:: ASSIGNED TASK ::
Track down each line below containing the string "referrerpolicy" and copy it.

:: MATERIAL FOR THE TASK ::
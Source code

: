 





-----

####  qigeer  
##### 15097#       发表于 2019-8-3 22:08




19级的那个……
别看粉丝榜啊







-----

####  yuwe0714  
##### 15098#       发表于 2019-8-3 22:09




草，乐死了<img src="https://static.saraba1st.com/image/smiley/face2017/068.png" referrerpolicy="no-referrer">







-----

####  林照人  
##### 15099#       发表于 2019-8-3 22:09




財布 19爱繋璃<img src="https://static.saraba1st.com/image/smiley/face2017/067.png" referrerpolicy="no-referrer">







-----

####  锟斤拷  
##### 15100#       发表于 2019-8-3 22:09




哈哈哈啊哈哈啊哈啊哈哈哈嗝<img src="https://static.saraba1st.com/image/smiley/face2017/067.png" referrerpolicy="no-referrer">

:: WRITTEN RESPONSE ::
草，乐死了<img src="https://static.saraba1st.com/image/smiley/face2017/068.png" referrerpolicy="no-referrer">
財布 19爱繋璃<img src="https://static.saraba1st.com/image/smiley/face2017/067.png" referrerpolicy="no-referrer">
哈哈哈啊哈哈啊哈啊哈哈哈嗝<img src="https://static.saraba1st.com/image/smiley/face2017/067.png" referrerpolicy="no-referrer">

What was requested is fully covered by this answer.